Saturday, December 25, 2010

Red Cross defends WikiLeaks exposé on Kashmir torture

SAYS CONFIDENTIALITY NOT UNCONDITIONAL

New Delhi, Dec 23: Barely few days after a WikiLeaks cable revealed that India was “condoning torture” in Kashmir, the International Committee of the Red Cross has defended passing sensitive information about the torturing of prisoners to US, saying it was “frustrated due to the lack of dialogue” with New Delhi.

AlertNet, a Thomson Reuters initiative,  Thursday quoted Alexis Heeb, the ICRC’s spokesman in New Delhi, as saying: “We confirm that a meeting took place between the ICRC and the US embassy in 2005 at a time in which the ICRC was very frustrated due to the lack of dialogue with the Indian authorities,”
Heeb said: “The ICRC works always in a confidential way with the authorities. However, in specific instances, when the dialogue is blocked for different reasons, we may change our strategy.”
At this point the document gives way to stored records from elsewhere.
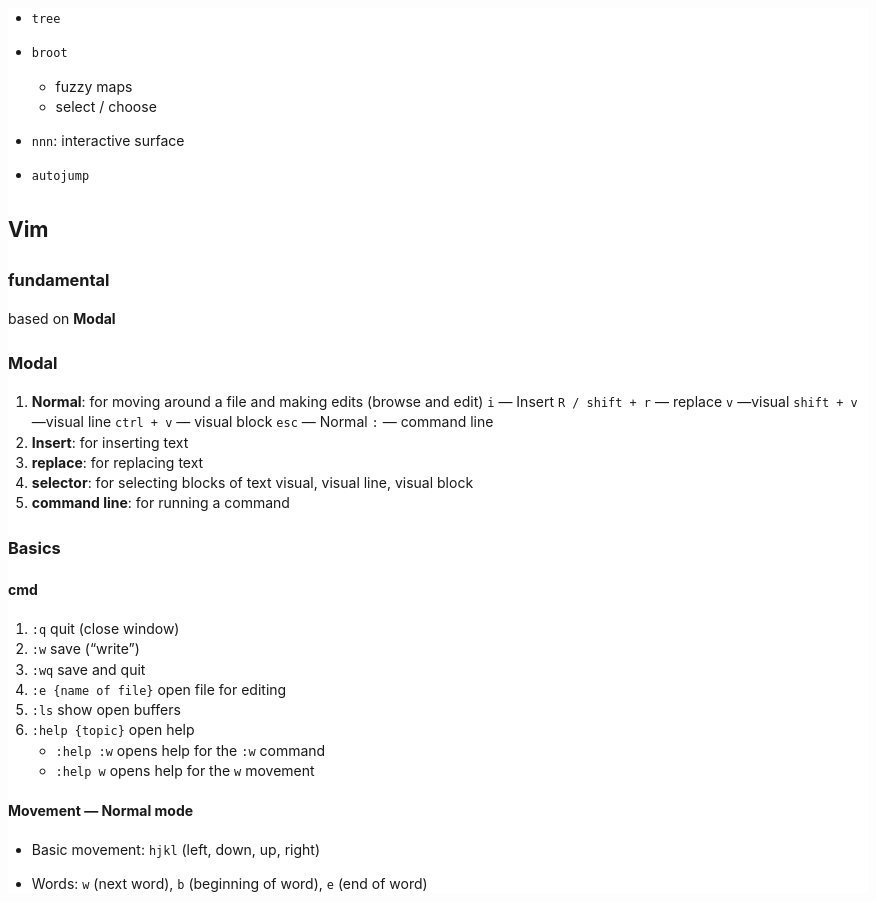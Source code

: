    - `tree`

   - `broot`

     - fuzzy maps
     - select / choose

   - `nnn`: interactive surface

   - `autojump`



## Vim

### fundamental

based on **Modal**



### Modal

1. **Normal**: for moving around a file and making edits (browse and edit)
   `i` — Insert
   `R / shift + r` — replace
   `v` —visual
   `shift + v` —visual line
   `ctrl + v` — visual block
   `esc` — Normal
   `:` — command line
2. **Insert**: for inserting text
3. **replace**: for replacing text
4. **selector**: for selecting blocks of text
   visual, visual line, visual block
5. **command line**: for running a command



### Basics

#### cmd

1. `:q` quit (close window)
2. `:w` save (“write”)
3. `:wq` save and quit
4. `:e {name of file}` open file for editing
5. `:ls` show open buffers
6. `:help {topic}` open help
   - `:help :w` opens help for the `:w` command
   - `:help w` opens help for the `w` movement

#### Movement — Normal mode

- Basic movement: `hjkl` (left, down, up, right)

- Words: `w` (next word), `b` (beginning of word), `e` (end of word)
According to a 2005 cable, released by WikiLeaks and published by the Guardian newspaper, the ICRC told American diplomats in New Delhi that it had found “systematic prisoner abuse by armed forces during detention centre visits in Kashmir from 2002 and 2004.”

The cable said the ICRC had told US diplomats that “police and paramilitary, who are fighting in Kashmir, beat suspects, subjected them to electric currents and tortured them with water in widespread human rights abuses.”

Among 1,500 detainees that the ICRC staff met, more than half reported “ill-treatment”, the cable reported. Of the 852 cases recorded, 171 detainees said they had been beaten, while the rest said they had been subjected to one or more of six forms of torture.

The cable revealed the ICRC had raised the issue of prisoner abuse with the Indian government for more than a decade, but because the practice continued, “it is forced to conclude that the government of India condones torture”.